Hace veinte años, un antiguo amigo me contó una historia que
había sufrido diez años atrás. Por entonces estaba enganchado a la heroína (sí,
queridos, había gente a la que le gustaba tanto la sensación que perdió el
miedo a la sangre, a la mierda y a la muerte) y para pagársela y tener para
vivir (si es que un heroinómano necesitaba algo más para vivir) hacía frecuentes
viajes al moro. Bajaba a Marruecos, compraba hachís y lo subía a España. Se
tragaba las bolas que le daban y en España, las expulsaba. Ganaba dinero y los
mismos que le compraban el hachís, le vendían el jaco. Hace veinte años, cuando
me contó esta historia, mi amigo estaba vivo (y con bastante buen aspecto, por
cierto), aunque si he de decir la verdad, ahora no lo sé.
Lo que me impresionó
de aquella historia (aparte de la naturalidad con la que hablaba de una
adicción que se había llevado por delante a tantos amigos suyos) fue su episodio
en una cárcel marroquí. Una de las veces que fue de viaje de negocios, los
propios camellos dieron el chivatazo a la policía y lo trincaron en la frontera. En comisaría le
dieron un laxante y esperaron delante de él a que hiciera efecto. Me contó que
tuvo suerte porque expulsó unas cuantas bellotas de hachís que sumaron unos
cien gramos, por lo que, según la ley dictaba por entonces, solo le
correspondía un mes de talego y no pasarse unos bonitos años perdiendo dientes
y pelo en una cárcel del país vecino. La
perspectiva de pasar un mes en una celda sin jaco no le entusiasmaba, claro,
más bien le tenía pavor, según me contó. Pero acabó bien, me dijo. Cuando
llegué a la cárcel, me senté en el váter y empezaron a sonar golpes secos en el
inodoro. Los moros, me dijo, se volvieron locos, decían: este viene cargado,
este trae lo más grande y metían las manos sin esperar a que acabara. Así que
al final, no me salió tan mal, me decía. Viví bien ese mes en el cárcel gracias
a lo que llevaba dentro. Eso sí, no se lo deseo a nadie, decía. No te imaginas
lo que es un talego marroquí.
Y no, no me lo imagino. Ni quiero.
Tengo muchas historias así: la del chico yonqui (el Negro) que
pedía en el semáforo enfrente de mi casa y nos entretenía con sus
conversaciones truculentas (y probablemente inventadas) y que un buen día dejó
de venir. La del compañero de mili de un amigo que tenía las dos lápidas de sus
hijos tatuadas en la espalda (el Malaguita). La del compañero de mus de taberna
que yendo borracho estuvo a punto de matar a un señor en un atropello y que,
más tarde, se estremecía pensando que podía habérselo llevando para adelante
mientras se tomaba otro whisky y se hacía otro canuto. La del chaval que me
atracó hace treinta años y del que se rumoreaba en el barrio que había violado
a otro chaval con doce años. Hay muchas. De verdad, muchas.

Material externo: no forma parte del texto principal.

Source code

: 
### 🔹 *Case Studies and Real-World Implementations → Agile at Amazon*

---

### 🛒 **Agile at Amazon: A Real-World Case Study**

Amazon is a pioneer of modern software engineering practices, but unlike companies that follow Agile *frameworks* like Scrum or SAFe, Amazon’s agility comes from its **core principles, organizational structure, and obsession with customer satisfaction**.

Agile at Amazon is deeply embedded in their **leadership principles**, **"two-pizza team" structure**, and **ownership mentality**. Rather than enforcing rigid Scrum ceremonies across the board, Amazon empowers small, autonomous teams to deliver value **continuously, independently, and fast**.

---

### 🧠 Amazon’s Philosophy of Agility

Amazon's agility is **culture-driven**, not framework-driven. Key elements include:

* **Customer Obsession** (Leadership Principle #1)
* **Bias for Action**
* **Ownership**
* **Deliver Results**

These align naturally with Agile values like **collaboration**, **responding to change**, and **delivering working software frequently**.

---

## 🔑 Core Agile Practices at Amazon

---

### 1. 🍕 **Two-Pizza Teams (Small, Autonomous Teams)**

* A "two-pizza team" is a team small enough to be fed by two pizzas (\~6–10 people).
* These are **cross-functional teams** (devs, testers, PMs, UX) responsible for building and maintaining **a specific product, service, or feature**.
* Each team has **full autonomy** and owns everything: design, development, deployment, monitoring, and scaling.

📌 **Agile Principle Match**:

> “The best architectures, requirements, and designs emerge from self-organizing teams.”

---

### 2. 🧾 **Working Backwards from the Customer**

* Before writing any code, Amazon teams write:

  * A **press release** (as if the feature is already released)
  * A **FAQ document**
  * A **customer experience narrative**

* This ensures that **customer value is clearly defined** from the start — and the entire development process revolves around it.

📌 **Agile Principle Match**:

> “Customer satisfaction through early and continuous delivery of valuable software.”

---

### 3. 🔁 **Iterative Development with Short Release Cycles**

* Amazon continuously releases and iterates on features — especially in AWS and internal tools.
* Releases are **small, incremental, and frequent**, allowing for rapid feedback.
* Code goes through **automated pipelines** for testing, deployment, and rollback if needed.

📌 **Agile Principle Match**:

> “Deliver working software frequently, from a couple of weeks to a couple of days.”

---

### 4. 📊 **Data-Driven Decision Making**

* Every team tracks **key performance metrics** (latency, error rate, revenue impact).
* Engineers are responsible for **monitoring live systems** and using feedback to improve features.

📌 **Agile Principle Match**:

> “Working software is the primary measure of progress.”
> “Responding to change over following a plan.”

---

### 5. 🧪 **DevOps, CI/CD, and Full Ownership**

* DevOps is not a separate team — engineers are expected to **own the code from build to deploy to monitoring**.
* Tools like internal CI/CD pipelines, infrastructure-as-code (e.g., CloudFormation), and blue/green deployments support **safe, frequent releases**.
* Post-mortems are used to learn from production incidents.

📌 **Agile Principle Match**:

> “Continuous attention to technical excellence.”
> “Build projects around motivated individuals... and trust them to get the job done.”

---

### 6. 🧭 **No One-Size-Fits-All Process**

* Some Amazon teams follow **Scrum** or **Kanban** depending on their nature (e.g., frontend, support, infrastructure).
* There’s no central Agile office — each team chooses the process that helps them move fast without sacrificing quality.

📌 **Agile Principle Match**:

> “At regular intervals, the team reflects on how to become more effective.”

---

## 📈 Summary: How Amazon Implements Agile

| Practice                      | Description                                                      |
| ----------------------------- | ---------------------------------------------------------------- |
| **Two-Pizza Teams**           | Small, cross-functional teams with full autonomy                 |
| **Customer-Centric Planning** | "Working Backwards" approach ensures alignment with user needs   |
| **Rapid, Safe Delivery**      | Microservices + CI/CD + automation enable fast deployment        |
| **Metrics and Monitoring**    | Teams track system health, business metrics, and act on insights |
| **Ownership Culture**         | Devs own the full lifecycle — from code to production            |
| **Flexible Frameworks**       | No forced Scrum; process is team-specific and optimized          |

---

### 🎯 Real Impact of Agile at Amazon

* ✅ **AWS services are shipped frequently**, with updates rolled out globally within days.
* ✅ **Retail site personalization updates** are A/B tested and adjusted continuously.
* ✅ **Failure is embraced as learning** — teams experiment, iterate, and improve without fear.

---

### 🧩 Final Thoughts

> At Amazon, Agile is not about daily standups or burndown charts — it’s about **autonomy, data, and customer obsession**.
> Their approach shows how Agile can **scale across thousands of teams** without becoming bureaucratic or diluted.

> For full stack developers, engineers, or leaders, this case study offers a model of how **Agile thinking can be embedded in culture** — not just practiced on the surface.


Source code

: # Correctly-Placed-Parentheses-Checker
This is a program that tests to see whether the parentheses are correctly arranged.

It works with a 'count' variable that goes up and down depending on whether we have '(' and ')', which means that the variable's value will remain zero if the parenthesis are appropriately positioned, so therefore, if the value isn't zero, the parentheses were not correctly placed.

Todas forman parte del mundo en el que me crié y en el que
maduré. Un mundo hoy en día tan ajeno que incluso da pudor contarlo. Pero así
era. Todos los días iba con miedo al instituto. Todos. Me atracaron varias
veces de camino a clase. Y, a veces, nos poníamos chulos y decíamos que nones,
que si querían el reloj, pues a las malas y a hostias. Tomábamos cervezas de
litro cuando faltábamos a clase (no eran muchas veces, pero algunas sí, y eso
que todos en la pandilla del instituto éramos buenos estudiantes) y
filosofábamos. No percibíamos el barrio como un lugar especialmente amenazador
aunque lo fuera. Era nuestro territorio. En los descampados con jeringuillas
los nenes también jugaban al fútbol.
A veces me pregunto qué queda de todo eso dentro de mí,
sobre todo ahora que los quedamos de aquella pandilla de instituto vivimos en
barrios mejores y hemos conseguido coger el último viaje que había del ascensor social. Y tiendo a pensar que más de lo que me gustaría. Ahora que la
cultura me permite comportarme de forma socialmente aceptable en casi cualquier
situación, en el fondo, en el fondo de verdad, el chaval aquel, listo pero de
barrio, sigue estando ahí.
Tengo que dejarles ahora. Lacan me espera en la estantería y ya saben ustedes lo absorbente que puede llegar a ser su obra. Y más tarde tengo un curso de fotografía gastronómica. Estoy verdaderamente ocupado.